In het tijdschrift staat het citaat “We doden op basis van metadata.” Waar halen ze dit vandaan?
Dit is een uitspraak van de voormalige CIA- en NSA-chef Micheal Hayden. Waar Amerika lang de schijn ophield dat metadata niks voorstelde, vermoordde de NSA en de CIA er toch een hoop mensen om en leverde het vaak genoeg bewijs op om terroristen op te pakken en zelfs te doden. Metadata is het beste wat inlichtingendiensten ooit is overkomen.
Kybernetiq gebruikt – en leert men – vrijwel dezelfde technieken die de Amerikaanse inlichtingendienst ook gebruikt. Ik denk dat ze dit citeren om een vergelijkbare boodschap uit te brengen: ‘wat de NSA kan, kunnen wij ook’.
Bijten ze zichzelf niet in hun staart door hun trucs openbaar te maken?
Het is niet zonder risico’s. Je moet begrijpen dat anonimisering uit een duister netwerk bestaat, waar veel risico’s aan vastzitten.
Een voorbeeld. Je wil een plek creëren waar wereldwijd mensen zich anoniem kunnen verzamelen om informatie uit te delen. Dan moet je eerst die plek creëren, en vervolgens moet je mensen rekruteren en ze vertellen waar ze die plek kunnen vinden. Deze informatie-uitwisseling moet natuurlijk geheel anoniem verlopen, anders verzamelt de rest van de wereld zich ook voor een online thee-uurtje in jouw geheime plek.
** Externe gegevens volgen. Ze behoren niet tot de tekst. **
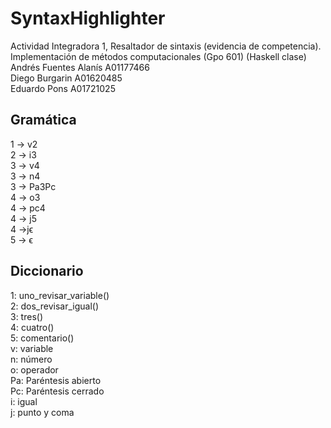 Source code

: # SyntaxHighlighter
Actividad Integradora 1, Resaltador de sintaxis (evidencia de competencia).  Implementación de métodos computacionales (Gpo 601) (Haskell clase)
Andrés Fuentes Alanís A01177466 <br />
Diego Burgarin A01620485 <br />
Eduardo Pons A01721025 <br />

## Gramática
1 → v2 <br />
2 → i3 <br />
3 → v4 <br />
3 → n4 <br />
3 → Pa3Pc <br />
4 → o3 <br />
4 → pc4 <br />
4 → j5 <br />
4 →jϵ <br />
5 → ϵ <br />

## Diccionario
1: uno_revisar_variable() <br />
2: dos_revisar_igual() <br />
3: tres() <br />
4: cuatro() <br />
5: comentario() <br />
v: variable <br />
n: número <br />
o: operador <br />
Pa: Paréntesis abierto <br />
Pc: Paréntesis cerrado <br />
i: igual <br />
j: punto y coma <br />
Bovendien kan iets of iemand – bijvoorbeeld de inlichtingendienst – zich voordoen als jihadist en de geheime groep infiltreren, om informatie over mogelijke aanslagen in te winnen.
Waarom nemen ze dan toch die risico’s en stoppen ze er zoveel tijd en moeite in?
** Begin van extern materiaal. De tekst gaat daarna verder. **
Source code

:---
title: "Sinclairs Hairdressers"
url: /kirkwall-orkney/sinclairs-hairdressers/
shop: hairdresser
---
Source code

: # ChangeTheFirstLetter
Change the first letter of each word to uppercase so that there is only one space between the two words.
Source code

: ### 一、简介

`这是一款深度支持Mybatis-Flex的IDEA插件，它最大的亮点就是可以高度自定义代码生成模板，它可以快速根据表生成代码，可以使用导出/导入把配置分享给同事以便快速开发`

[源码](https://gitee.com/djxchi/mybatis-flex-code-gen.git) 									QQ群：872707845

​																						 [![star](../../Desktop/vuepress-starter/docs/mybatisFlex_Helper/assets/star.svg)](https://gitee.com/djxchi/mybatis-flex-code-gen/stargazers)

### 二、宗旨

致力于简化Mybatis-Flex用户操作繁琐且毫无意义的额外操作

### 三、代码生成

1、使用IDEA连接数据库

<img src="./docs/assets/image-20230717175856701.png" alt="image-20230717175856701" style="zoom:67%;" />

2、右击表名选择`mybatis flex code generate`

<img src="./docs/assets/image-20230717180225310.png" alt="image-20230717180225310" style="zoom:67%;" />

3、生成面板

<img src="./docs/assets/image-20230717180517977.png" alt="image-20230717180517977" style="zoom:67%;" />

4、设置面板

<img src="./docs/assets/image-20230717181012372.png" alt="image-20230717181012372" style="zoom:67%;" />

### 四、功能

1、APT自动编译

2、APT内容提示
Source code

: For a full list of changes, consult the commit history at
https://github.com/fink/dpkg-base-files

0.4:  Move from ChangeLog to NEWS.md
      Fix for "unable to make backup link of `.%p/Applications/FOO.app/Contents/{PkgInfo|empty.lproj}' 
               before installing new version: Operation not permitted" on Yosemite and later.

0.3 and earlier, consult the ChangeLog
Ik denk dat ze vooral willen laten zien dat ze mensen onder zich hebben die flink begaafd zijn; ze geven zeker een aantal goede tips die de pakkans aanzienlijk kleiner maken.
Denk je dat er in Nederland mensen zijn die zich door een tijdschrift als dit geroepen voelen om mee te strijden in de jihad?
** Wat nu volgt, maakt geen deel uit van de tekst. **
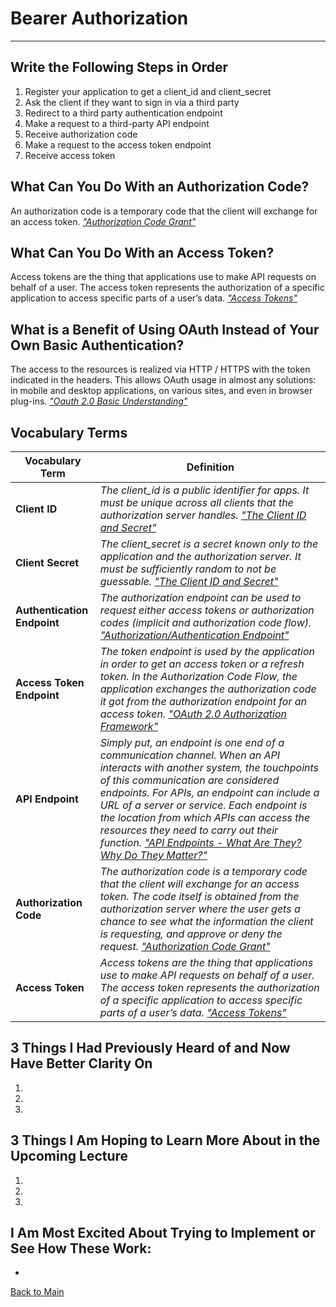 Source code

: # Bearer Authorization
---

## Write the Following Steps in Order

1. Register your application to get a client_id and client_secret
1. Ask the client if they want to sign in via a third party
1. Redirect to a third party authentication endpoint
1. Make a request to a third-party API endpoint
1. Receive authorization code
1. Make a request to the access token endpoint
1. Receive access token

## What Can You Do With an Authorization Code?

An authorization code is a temporary code that the client will exchange for an access token.
[*"Authorization Code Grant"*](https://www.oauth.com/oauth2-servers/server-side-apps/authorization-code/)

## What Can You Do With an Access Token?

Access tokens are the thing that applications use to make API requests on behalf of a user. The access token represents the authorization of a specific application to access specific parts of a user’s data.
[*"Access Tokens"*](https://www.oauth.com/oauth2-servers/access-tokens/)

## What is a Benefit of Using OAuth Instead of Your Own Basic Authentication?

The access to the resources is realized via HTTP / HTTPS with the token indicated in the headers. This allows OAuth usage in almost any solutions: in mobile and desktop applications, on various sites, and even in browser plug-ins.
[*"Oauth 2.0 Basic Understanding"*](https://stfalcon.com/en/blog/post/oauth-2.0)

## Vocabulary Terms
| **Vocabulary Term** | **Definition** |
| --- | --- |
| **Client ID** | *The client_id is a public identifier for apps. It must be unique across all clients that the authorization server handles.* [*"The Client ID and Secret"*](https://www.oauth.com/oauth2-servers/client-registration/client-id-secret/) |
| **Client Secret** | *The client_secret is a secret known only to the application and the authorization server. It must be sufficiently random to not be guessable.* [*"The Client ID and Secret"*](https://www.oauth.com/oauth2-servers/client-registration/client-id-secret/) |
| **Authentication Endpoint** | *The authorization endpoint can be used to request either access tokens or authorization codes (implicit and authorization code flow).* [*"Authorization/Authentication Endpoint"*](https://identityserver.github.io/Documentation/docsv2/endpoints/authorization.html) |
| **Access Token Endpoint** | *The token endpoint is used by the application in order to get an access token or a refresh token. In the Authorization Code Flow, the application exchanges the authorization code it got from the authorization endpoint for an access token.* [*"OAuth 2.0 Authorization Framework"*](https://auth0.com/docs/protocols/protocol-oauth2) |
| **API Endpoint** | *Simply put, an endpoint is one end of a communication channel. When an API interacts with another system, the touchpoints of this communication are considered endpoints. For APIs, an endpoint can include a URL of a server or service. Each endpoint is the location from which APIs can access the resources they need to carry out their function.* [*"API Endpoints - What Are They? Why Do They Matter?"*](https://smartbear.com/learn/performance-monitoring/api-endpoints/) |
| **Authorization Code** | *The authorization code is a temporary code that the client will exchange for an access token. The code itself is obtained from the authorization server where the user gets a chance to see what the information the client is requesting, and approve or deny the request.* [*"Authorization Code Grant"*](https://www.oauth.com/oauth2-servers/server-side-apps/authorization-code/) |
| **Access Token** | *Access tokens are the thing that applications use to make API requests on behalf of a user. The access token represents the authorization of a specific application to access specific parts of a user’s data.* [*"Access Tokens"*](https://www.oauth.com/oauth2-servers/access-tokens/) |

## 3 Things I Had Previously Heard of and Now Have Better Clarity On

1. 
1. 
1. 

## 3 Things I Am Hoping to Learn More About in the Upcoming Lecture

1. 
1. 
1. 

## I Am Most Excited About Trying to Implement or See How These Work:

- 

[Back to Main](../README.md)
Ik denk het niet – een tijdschrift an sich is geen middel om te rekruteren. Het richt zich op het creëren van een infrastructuur voor mensen die al gerekruteerd zijn.
Moeten we ons zorgen maken over een jihadistische cyberaanval?
Op het moment dat er cijfers zijn van de hoeveelheid online jihadisten in Nederland kunnen we daar meer over zeggen, maar die zijn er nu niet. Het aantal cyberdreigingen is wel flink gestegen in de afgelopen jaren. Tegelijkertijd denk ik dat we niet heel bang hoeven te zijn voor een cyberaanval, maar we moeten ons wel beter beseffen dat fysieke aanslagen online afgesproken en geregeld worden. Dit moeten we zien te onderscheppen.
Heb je zelf nog iets opgestoken uit de informatie?
Technisch gezien niet, praktisch gezien zeker wel. Het is nu duidelijk hoe dit soort dingen echt professioneel worden opgezet. Technisch hebben ze dus begaafde mensen rondlopen. Dat vermoedde ik al en dat is nu bewezen.